7 Kilometer Air Mata: Jalan Pulang Tanpa Rumah
Pengungsi Palestina (pic: metrotvnews.com) |
Penderitaan para pengungsi Palestina kembali ke rumah mereka sejauh 7 kilometer. Tidak sekadar perjalanan fisik, tapi juga perjalanan penuh penderitaan, kesengsaraan, dan ketidakpastian. Bukan menuju rumah yang hangat, tapi ke reruntuhan yang tak lagi bisa disebut rumah.

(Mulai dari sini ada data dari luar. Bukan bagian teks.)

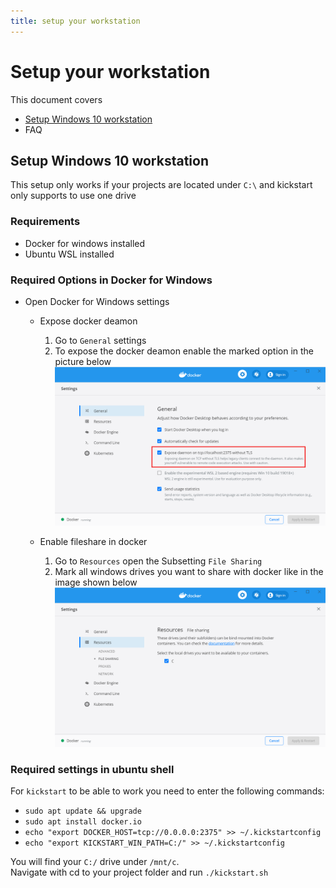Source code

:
 ```yaml
---
title: setup your workstation
---
```


# Setup your workstation

This document covers
- [Setup Windows 10 workstation](#Setup-Windows-10-workstation)
- FAQ

## Setup Windows 10 workstation
This setup only works if your projects are located under `C:\` and kickstart only supports to use one drive

### Requirements
- Docker for windows installed
- Ubuntu WSL installed

### Required Options in Docker for Windows
- Open Docker for Windows settings
    - Expose docker deamon
        1. Go to `General` settings
        2. To expose the docker deamon enable the marked option in the picture below
        ![docker deamon expose](./docker-deamon.png)
    
    - Enable fileshare in docker
        1. Go to `Resources` open the Subsetting `File Sharing`
        2. Mark all windows drives you want to share with docker like in the image shown below
        ![docker fileshare](./docker-fileshare.png)


### Required settings in ubuntu shell
For `kickstart` to be able to work you need to enter the following commands:
- `sudo apt update && upgrade`
- `sudo apt install docker.io`
- `echo "export DOCKER_HOST=tcp://0.0.0.0:2375" >> ~/.kickstartconfig`
- `echo "export KICKSTART_WIN_PATH=C:/" >> ~/.kickstartconfig`

You will find your `C:/` drive under `/mnt/c`.<br> Navigate with cd to your project folder and run `./kickstart.sh`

Setelah gencatan senjata antara Israel dan Hamas pada 19 Januari 2025, ribuan warga Palestina mulai kembali ke rumah mereka yang hancur akibat perang. Banyak dari mereka yang harus berjalan kaki sejauh 7 hingga 8 kilometer melalui Jalan Al-Rashid di pesisir pantai.

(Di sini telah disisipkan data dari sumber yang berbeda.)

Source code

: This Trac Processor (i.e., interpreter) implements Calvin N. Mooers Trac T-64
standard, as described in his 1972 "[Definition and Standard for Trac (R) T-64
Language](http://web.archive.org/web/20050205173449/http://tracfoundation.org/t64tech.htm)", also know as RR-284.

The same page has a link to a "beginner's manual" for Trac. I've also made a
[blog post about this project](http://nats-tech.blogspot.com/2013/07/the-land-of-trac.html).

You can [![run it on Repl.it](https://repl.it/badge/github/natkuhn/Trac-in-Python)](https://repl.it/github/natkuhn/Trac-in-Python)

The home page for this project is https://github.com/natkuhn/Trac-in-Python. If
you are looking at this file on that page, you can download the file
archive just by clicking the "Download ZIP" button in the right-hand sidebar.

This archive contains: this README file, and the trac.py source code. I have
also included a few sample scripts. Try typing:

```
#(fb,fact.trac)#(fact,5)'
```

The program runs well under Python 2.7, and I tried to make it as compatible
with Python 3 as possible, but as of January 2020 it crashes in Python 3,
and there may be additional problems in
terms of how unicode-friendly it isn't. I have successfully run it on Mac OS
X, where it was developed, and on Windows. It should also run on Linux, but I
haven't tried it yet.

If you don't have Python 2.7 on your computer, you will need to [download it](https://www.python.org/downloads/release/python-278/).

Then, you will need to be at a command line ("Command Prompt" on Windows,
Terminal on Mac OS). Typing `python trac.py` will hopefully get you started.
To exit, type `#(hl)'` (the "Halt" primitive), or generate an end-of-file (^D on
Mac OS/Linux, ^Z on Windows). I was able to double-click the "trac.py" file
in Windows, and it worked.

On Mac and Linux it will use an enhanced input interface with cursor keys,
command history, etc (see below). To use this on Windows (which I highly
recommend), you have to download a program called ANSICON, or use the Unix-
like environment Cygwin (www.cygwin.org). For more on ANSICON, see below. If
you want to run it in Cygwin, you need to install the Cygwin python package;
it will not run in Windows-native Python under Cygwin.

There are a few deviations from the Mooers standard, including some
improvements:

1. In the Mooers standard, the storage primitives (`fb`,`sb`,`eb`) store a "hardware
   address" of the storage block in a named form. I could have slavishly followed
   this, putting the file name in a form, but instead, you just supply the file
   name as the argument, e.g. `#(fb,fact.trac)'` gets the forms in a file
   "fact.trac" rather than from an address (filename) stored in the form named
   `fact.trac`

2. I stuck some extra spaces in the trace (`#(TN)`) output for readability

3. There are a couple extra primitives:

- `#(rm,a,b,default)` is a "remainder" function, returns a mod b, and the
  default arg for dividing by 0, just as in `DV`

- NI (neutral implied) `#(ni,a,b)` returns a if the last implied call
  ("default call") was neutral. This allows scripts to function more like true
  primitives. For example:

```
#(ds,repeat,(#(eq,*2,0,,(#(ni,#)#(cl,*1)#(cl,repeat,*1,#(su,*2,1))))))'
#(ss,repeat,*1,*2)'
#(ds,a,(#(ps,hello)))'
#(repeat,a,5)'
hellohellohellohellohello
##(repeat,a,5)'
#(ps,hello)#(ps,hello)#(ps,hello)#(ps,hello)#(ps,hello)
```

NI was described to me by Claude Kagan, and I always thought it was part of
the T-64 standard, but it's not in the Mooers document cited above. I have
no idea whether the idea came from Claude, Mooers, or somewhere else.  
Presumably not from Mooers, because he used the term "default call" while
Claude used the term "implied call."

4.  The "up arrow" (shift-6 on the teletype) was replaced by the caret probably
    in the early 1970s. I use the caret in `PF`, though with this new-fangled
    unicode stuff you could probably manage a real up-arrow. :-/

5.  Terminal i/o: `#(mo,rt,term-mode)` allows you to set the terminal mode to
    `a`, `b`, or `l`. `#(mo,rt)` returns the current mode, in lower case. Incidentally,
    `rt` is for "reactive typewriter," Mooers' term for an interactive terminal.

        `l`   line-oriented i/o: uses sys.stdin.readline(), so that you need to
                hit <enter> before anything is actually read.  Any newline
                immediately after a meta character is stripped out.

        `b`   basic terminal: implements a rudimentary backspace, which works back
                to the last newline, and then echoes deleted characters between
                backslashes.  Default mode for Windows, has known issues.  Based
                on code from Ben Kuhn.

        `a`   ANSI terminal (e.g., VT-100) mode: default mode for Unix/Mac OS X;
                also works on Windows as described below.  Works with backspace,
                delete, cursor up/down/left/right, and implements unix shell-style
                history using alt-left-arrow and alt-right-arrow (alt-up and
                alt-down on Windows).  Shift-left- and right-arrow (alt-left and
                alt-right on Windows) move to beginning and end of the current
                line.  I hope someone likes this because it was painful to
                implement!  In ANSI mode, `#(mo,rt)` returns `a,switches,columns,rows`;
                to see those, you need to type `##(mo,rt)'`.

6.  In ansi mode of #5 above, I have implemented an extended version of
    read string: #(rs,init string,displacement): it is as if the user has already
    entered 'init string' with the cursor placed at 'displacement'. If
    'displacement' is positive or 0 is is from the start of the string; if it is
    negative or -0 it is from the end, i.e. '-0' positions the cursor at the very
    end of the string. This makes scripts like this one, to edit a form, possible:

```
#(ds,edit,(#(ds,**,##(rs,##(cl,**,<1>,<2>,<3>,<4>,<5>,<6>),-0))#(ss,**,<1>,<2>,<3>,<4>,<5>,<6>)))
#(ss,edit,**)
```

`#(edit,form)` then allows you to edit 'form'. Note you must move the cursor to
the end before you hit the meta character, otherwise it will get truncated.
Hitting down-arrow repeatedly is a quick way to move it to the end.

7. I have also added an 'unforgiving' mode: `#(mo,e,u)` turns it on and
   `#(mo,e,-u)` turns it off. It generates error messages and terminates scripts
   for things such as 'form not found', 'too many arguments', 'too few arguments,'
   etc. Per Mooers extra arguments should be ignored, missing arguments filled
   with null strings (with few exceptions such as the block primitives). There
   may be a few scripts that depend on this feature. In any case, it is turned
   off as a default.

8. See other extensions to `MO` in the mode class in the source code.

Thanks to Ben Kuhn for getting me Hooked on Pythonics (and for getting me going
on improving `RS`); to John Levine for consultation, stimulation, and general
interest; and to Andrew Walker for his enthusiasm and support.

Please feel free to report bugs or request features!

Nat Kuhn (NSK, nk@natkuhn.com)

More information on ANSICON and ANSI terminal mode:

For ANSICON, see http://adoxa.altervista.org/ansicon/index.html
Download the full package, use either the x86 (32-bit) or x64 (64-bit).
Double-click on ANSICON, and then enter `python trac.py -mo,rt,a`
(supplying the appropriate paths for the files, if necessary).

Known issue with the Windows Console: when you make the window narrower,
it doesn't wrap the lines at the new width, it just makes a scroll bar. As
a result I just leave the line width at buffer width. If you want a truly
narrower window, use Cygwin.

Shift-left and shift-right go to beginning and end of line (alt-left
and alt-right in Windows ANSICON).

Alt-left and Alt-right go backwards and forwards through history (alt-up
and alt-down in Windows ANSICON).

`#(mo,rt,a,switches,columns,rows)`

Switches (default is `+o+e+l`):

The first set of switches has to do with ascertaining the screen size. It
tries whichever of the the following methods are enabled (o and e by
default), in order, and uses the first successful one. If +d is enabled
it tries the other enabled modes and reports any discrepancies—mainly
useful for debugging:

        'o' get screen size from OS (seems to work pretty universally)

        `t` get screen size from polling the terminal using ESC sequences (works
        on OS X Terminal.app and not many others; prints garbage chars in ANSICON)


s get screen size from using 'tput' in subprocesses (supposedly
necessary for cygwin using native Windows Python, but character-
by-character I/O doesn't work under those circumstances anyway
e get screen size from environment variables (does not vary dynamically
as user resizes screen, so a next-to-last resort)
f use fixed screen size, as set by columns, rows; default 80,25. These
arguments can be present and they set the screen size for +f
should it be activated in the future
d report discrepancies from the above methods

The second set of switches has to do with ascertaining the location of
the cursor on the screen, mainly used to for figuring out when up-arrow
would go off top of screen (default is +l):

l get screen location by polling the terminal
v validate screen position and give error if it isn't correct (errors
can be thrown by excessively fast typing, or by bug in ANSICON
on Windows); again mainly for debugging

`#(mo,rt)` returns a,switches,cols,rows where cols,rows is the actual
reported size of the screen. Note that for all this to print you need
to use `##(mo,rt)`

Perjalanan ini sangat berat, terutama bagi anak-anak dan orang tua. Mereka harus menempuh jarak yang jauh dengan membawa barang-barang seadanya. Beberapa laporan menyebutkan bahwa pasukan Israel sempat menembaki warga yang mencoba kembali ke rumah mereka di lingkungan Zeitoun, Gaza selatan.
Anak-Anak Tanpa Keluarga
Meskipun rumah-rumah mereka telah hancur, banyak warga yang merasa bahagia bisa kembali ke tanah kelahiran mereka. Seorang pemuda Palestina mengatakan, "Hal terpenting adalah saya kembali." Sebagaimana dikutip dari merdeka.com (28/01/2025).
Para pengungsi Palestina berjalan kaki di bawah terik matahari atau di tengah dinginnya malam, sering kali tanpa cukup makanan dan air. Sebagian membawa barang-barang seadanya---kantong plastik atau koper kecil yang berisi sisa-sisa kehidupan mereka sebelum perang. Banyak yang kelelahan, terutama anak-anak dan orang tua, tapi mereka tidak punya pilihan selain terus melangkah.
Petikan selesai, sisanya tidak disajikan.